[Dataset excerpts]
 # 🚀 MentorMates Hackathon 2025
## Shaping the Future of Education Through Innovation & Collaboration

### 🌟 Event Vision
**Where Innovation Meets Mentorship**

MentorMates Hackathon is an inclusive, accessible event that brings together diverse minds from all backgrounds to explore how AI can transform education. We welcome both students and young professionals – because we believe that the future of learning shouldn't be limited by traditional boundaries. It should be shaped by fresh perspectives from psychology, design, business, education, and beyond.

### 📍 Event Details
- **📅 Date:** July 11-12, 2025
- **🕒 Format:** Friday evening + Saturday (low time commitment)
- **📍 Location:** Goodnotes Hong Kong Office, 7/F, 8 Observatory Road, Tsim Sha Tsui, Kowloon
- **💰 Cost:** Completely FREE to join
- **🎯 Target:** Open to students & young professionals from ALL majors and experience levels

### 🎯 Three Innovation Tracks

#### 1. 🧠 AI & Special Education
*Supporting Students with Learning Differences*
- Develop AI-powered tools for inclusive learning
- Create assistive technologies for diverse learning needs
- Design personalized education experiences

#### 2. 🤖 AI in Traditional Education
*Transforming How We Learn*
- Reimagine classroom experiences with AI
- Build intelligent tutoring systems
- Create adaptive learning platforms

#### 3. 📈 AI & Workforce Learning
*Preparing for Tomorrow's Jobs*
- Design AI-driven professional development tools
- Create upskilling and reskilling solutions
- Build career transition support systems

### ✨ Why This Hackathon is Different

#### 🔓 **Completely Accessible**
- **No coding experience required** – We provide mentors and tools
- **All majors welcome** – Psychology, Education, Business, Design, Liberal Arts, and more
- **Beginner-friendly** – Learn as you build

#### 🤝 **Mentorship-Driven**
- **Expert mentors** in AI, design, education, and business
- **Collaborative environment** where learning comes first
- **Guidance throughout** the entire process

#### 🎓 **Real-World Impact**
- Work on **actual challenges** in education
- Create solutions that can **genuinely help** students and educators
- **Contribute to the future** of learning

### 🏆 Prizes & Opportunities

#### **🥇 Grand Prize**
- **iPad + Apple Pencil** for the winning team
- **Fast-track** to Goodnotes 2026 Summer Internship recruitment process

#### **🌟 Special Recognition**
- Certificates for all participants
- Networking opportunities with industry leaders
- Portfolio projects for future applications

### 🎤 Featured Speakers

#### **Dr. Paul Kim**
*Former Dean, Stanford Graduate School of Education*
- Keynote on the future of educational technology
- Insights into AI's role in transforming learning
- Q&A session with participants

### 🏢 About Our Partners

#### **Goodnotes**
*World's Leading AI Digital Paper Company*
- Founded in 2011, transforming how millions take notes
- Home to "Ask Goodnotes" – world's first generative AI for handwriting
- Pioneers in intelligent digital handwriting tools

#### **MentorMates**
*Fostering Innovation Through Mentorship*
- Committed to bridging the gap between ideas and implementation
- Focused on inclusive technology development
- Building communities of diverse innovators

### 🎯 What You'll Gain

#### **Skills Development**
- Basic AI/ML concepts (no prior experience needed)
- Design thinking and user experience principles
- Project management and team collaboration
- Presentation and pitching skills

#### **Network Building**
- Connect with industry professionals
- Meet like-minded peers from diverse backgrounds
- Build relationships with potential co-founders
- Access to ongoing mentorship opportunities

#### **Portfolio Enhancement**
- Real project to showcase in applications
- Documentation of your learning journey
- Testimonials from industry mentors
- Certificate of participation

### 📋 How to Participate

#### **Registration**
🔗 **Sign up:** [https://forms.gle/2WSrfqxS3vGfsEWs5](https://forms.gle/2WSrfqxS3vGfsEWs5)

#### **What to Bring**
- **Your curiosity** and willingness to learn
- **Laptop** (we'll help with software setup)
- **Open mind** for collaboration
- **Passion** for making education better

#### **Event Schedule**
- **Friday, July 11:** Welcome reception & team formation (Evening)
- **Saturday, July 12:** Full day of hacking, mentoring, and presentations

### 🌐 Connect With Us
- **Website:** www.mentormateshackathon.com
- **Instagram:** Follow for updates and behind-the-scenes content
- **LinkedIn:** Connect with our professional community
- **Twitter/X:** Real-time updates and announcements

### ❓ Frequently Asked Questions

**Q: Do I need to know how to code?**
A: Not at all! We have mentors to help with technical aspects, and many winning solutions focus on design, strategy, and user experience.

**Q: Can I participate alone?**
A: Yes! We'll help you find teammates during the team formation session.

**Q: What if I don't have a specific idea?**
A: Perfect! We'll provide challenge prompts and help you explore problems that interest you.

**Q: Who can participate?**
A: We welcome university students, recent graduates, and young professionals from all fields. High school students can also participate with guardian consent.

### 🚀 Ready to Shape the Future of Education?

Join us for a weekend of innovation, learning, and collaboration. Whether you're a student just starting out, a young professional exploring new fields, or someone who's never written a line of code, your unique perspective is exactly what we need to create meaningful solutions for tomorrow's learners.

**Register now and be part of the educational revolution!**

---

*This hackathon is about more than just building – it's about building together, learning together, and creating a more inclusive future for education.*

§ **THE PROBLEM**: Line count for "provide": count the lines of the records above that contain it and give only the number.

§ **ANSWER TO THIS PROBLEM**: 2